Every entry below must be copied exactly, with nothing left out.

(Stored data begins)

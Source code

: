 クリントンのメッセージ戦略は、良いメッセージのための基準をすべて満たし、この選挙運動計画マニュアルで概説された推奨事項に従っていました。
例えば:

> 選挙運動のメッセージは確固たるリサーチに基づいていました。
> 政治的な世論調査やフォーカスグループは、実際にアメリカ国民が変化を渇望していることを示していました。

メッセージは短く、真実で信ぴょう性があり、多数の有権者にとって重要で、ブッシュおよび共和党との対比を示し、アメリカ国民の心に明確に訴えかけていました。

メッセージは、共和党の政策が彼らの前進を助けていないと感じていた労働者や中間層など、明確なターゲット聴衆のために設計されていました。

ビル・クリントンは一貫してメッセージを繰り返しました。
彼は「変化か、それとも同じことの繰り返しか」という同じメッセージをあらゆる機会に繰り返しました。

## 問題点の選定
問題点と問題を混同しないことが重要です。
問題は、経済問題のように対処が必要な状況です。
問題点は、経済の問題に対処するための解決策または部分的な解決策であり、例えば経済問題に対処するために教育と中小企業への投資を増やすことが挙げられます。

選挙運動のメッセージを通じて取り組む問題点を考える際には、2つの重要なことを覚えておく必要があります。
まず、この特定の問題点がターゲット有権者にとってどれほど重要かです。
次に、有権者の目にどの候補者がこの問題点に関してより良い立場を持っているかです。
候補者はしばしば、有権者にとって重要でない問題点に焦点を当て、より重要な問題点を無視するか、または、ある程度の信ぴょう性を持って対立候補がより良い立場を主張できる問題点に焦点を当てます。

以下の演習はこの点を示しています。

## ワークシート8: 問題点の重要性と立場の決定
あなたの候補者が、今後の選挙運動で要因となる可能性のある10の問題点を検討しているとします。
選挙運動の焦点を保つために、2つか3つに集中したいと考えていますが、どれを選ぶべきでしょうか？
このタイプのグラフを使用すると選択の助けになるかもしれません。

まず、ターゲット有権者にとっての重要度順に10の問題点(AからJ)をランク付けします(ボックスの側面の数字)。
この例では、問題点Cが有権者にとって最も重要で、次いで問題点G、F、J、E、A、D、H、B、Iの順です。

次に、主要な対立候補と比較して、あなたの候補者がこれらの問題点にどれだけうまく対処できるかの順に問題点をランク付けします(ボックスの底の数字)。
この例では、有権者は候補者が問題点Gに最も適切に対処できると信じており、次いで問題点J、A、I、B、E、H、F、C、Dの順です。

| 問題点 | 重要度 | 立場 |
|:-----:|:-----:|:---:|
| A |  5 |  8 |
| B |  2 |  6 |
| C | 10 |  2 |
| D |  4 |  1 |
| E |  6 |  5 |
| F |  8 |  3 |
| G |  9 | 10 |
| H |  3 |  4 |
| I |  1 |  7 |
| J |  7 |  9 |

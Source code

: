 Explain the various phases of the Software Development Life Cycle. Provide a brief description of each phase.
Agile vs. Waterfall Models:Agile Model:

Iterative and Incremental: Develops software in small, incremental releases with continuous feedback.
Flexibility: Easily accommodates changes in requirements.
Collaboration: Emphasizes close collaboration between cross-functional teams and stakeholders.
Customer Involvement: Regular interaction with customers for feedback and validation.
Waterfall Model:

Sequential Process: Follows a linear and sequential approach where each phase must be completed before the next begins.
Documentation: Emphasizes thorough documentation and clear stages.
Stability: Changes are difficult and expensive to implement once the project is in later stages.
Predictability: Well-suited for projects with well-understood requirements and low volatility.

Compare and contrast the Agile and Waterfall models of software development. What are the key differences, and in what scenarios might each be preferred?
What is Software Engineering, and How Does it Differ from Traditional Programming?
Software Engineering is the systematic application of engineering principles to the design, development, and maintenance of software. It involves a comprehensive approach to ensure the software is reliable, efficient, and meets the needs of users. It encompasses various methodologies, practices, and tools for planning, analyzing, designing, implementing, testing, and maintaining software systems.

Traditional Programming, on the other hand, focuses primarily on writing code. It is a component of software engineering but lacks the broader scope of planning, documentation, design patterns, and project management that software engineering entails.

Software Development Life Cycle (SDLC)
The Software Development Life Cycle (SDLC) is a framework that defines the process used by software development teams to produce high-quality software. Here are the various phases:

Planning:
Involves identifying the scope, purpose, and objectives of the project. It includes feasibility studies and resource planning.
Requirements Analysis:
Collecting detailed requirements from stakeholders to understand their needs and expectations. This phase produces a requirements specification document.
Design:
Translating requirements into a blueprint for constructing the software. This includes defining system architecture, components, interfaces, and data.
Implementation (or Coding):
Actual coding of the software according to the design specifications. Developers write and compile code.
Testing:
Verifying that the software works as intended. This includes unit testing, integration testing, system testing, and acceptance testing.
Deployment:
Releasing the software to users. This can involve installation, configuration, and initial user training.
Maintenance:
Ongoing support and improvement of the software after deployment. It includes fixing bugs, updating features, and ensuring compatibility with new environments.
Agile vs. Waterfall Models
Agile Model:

(Stored data ends)

* Exercise answer:
Source code

: クリントンのメッセージ戦略は、良いメッセージのための基準をすべて満たし、この選挙運動計画マニュアルで概説された推奨事項に従っていました。
例えば:

> 選挙運動のメッセージは確固たるリサーチに基づいていました。
> 政治的な世論調査やフォーカスグループは、実際にアメリカ国民が変化を渇望していることを示していました。

メッセージは短く、真実で信ぴょう性があり、多数の有権者にとって重要で、ブッシュおよび共和党との対比を示し、アメリカ国民の心に明確に訴えかけていました。

メッセージは、共和党の政策が彼らの前進を助けていないと感じていた労働者や中間層など、明確なターゲット聴衆のために設計されていました。

ビル・クリントンは一貫してメッセージを繰り返しました。
彼は「変化か、それとも同じことの繰り返しか」という同じメッセージをあらゆる機会に繰り返しました。

## 問題点の選定
問題点と問題を混同しないことが重要です。
問題は、経済問題のように対処が必要な状況です。
問題点は、経済の問題に対処するための解決策または部分的な解決策であり、例えば経済問題に対処するために教育と中小企業への投資を増やすことが挙げられます。

選挙運動のメッセージを通じて取り組む問題点を考える際には、2つの重要なことを覚えておく必要があります。
まず、この特定の問題点がターゲット有権者にとってどれほど重要かです。
次に、有権者の目にどの候補者がこの問題点に関してより良い立場を持っているかです。
候補者はしばしば、有権者にとって重要でない問題点に焦点を当て、より重要な問題点を無視するか、または、ある程度の信ぴょう性を持って対立候補がより良い立場を主張できる問題点に焦点を当てます。

以下の演習はこの点を示しています。

## ワークシート8: 問題点の重要性と立場の決定
あなたの候補者が、今後の選挙運動で要因となる可能性のある10の問題点を検討しているとします。
選挙運動の焦点を保つために、2つか3つに集中したいと考えていますが、どれを選ぶべきでしょうか？
このタイプのグラフを使用すると選択の助けになるかもしれません。

まず、ターゲット有権者にとっての重要度順に10の問題点(AからJ)をランク付けします(ボックスの側面の数字)。
この例では、問題点Cが有権者にとって最も重要で、次いで問題点G、F、J、E、A、D、H、B、Iの順です。

次に、主要な対立候補と比較して、あなたの候補者がこれらの問題点にどれだけうまく対処できるかの順に問題点をランク付けします(ボックスの底の数字)。
この例では、有権者は候補者が問題点Gに最も適切に対処できると信じており、次いで問題点J、A、I、B、E、H、F、C、Dの順です。

| 問題点 | 重要度 | 立場 |
|:-----:|:-----:|:---:|
| A |  5 |  8 |
| B |  2 |  6 |
| C | 10 |  2 |
| D |  4 |  1 |
| E |  6 |  5 |
| F |  8 |  3 |
| G |  9 | 10 |
| H |  3 |  4 |
| I |  1 |  7 |
| J |  7 |  9 |

Source code

: Explain the various phases of the Software Development Life Cycle. Provide a brief description of each phase.
Agile vs. Waterfall Models:Agile Model:

Iterative and Incremental: Develops software in small, incremental releases with continuous feedback.
Flexibility: Easily accommodates changes in requirements.
Collaboration: Emphasizes close collaboration between cross-functional teams and stakeholders.
Customer Involvement: Regular interaction with customers for feedback and validation.
Waterfall Model:

Sequential Process: Follows a linear and sequential approach where each phase must be completed before the next begins.
Documentation: Emphasizes thorough documentation and clear stages.
Stability: Changes are difficult and expensive to implement once the project is in later stages.
Predictability: Well-suited for projects with well-understood requirements and low volatility.

Compare and contrast the Agile and Waterfall models of software development. What are the key differences, and in what scenarios might each be preferred?
What is Software Engineering, and How Does it Differ from Traditional Programming?
Software Engineering is the systematic application of engineering principles to the design, development, and maintenance of software. It involves a comprehensive approach to ensure the software is reliable, efficient, and meets the needs of users. It encompasses various methodologies, practices, and tools for planning, analyzing, designing, implementing, testing, and maintaining software systems.

Traditional Programming, on the other hand, focuses primarily on writing code. It is a component of software engineering but lacks the broader scope of planning, documentation, design patterns, and project management that software engineering entails.

Software Development Life Cycle (SDLC)
The Software Development Life Cycle (SDLC) is a framework that defines the process used by software development teams to produce high-quality software. Here are the various phases:

Planning:
Involves identifying the scope, purpose, and objectives of the project. It includes feasibility studies and resource planning.
Requirements Analysis:
Collecting detailed requirements from stakeholders to understand their needs and expectations. This phase produces a requirements specification document.
Design:
Translating requirements into a blueprint for constructing the software. This includes defining system architecture, components, interfaces, and data.
Implementation (or Coding):
Actual coding of the software according to the design specifications. Developers write and compile code.
Testing:
Verifying that the software works as intended. This includes unit testing, integration testing, system testing, and acceptance testing.
Deployment:
Releasing the software to users. This can involve installation, configuration, and initial user training.
Maintenance:
Ongoing support and improvement of the software after deployment. It includes fixing bugs, updating features, and ensuring compatibility with new environments.
Agile vs. Waterfall Models
Agile Model:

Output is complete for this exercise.